┌─ Material shown
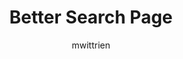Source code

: ---
title: Better Search Page #* Anything with * is REQUIRED
author: mwittrien #*
github: https://github.com/mwittrien
description_markdown: >-
  Adds some extra controls to the search results page.
download: https://github.com/mwittrien/BetterDiscordAddons/tree/master/Plugins/BetterSearchPage #* Github isn't required but if it isn't used then further inspection will happen
support: https://discordapp.com/invite/Z7PBux5 # A link to allow people to get support or give feedback for the Plugin
tags:
layout: product #* DON'T CHANGE
ghcommentid: 71
---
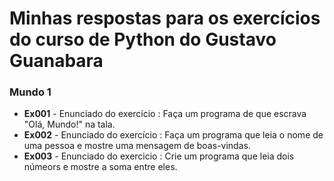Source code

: 
# Minhas respostas para os exercícios do curso de Python do Gustavo Guanabara


### Mundo 1

- **Ex001** - Enunciado do exercício : Faça um programa de que escrava "Olá, Mundo!" na tala.
- **Ex002** - Enunciado do exercício : Faça um programa que leia o nome de uma pessoa e mostre uma mensagem de boas-vindas.
- **Ex003** - Enunciado do exercicio : Crie um programa que leia dois númeors e mostre a soma entre eles.

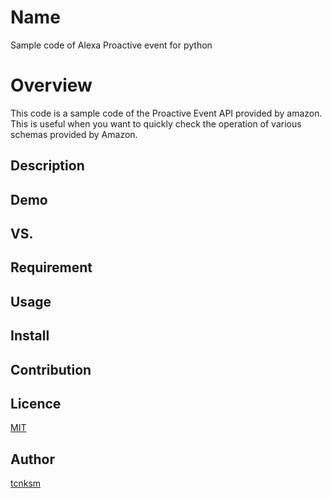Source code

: # Name
Sample code of Alexa Proactive event for python

# Overview
This code is a sample code of the Proactive Event API provided by amazon.
This is useful when you want to quickly check the operation of various schemas provided by Amazon.

## Description

## Demo

## VS. 

## Requirement

## Usage

## Install

## Contribution

## Licence

[MIT](https://github.com/)

## Author

[tcnksm](https://github.com/)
└─
# [Exercise prompt]
Exact reproduction of the entries above is required, with pictures excluded.

# [Final answer]
Source code

: ---
title: Better Search Page #* Anything with * is REQUIRED
author: mwittrien #*
github: https://github.com/mwittrien
description_markdown: >-
  Adds some extra controls to the search results page.
download: https://github.com/mwittrien/BetterDiscordAddons/tree/master/Plugins/BetterSearchPage #* Github isn't required but if it isn't used then further inspection will happen
support: https://discordapp.com/invite/Z7PBux5 # A link to allow people to get support or give feedback for the Plugin
tags:
layout: product #* DON'T CHANGE
ghcommentid: 71
---
Source code

: 
# Minhas respostas para os exercícios do curso de Python do Gustavo Guanabara


### Mundo 1

- **Ex001** - Enunciado do exercício : Faça um programa de que escrava "Olá, Mundo!" na tala.
- **Ex002** - Enunciado do exercício : Faça um programa que leia o nome de uma pessoa e mostre uma mensagem de boas-vindas.
- **Ex003** - Enunciado do exercicio : Crie um programa que leia dois númeors e mostre a soma entre eles.

Source code

: # Name
Sample code of Alexa Proactive event for python

# Overview
This code is a sample code of the Proactive Event API provided by amazon.
This is useful when you want to quickly check the operation of various schemas provided by Amazon.

## Description

## Demo

## VS. 

## Requirement

## Usage

## Install

## Contribution

## Licence

[MIT](https://github.com/)

## Author

[tcnksm](https://github.com/)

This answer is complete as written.